▶ _Instructions to follow_:
Please repeat every record exactly, leaving out any pictures.

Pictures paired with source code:
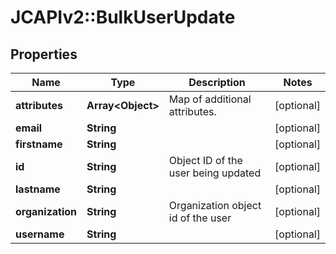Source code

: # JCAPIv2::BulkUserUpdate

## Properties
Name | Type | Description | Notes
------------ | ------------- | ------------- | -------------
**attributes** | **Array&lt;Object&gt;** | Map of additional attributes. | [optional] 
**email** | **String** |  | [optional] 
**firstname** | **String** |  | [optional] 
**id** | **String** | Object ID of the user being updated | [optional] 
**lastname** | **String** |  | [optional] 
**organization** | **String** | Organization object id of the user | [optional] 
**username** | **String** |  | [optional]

▶ _Exercise answer_:
Source code

: # JCAPIv2::BulkUserUpdate

## Properties
Name | Type | Description | Notes
------------ | ------------- | ------------- | -------------
**attributes** | **Array&lt;Object&gt;** | Map of additional attributes. | [optional] 
**email** | **String** |  | [optional] 
**firstname** | **String** |  | [optional] 
**id** | **String** | Object ID of the user being updated | [optional] 
**lastname** | **String** |  | [optional] 
**organization** | **String** | Organization object id of the user | [optional] 
**username** | **String** |  | [optional]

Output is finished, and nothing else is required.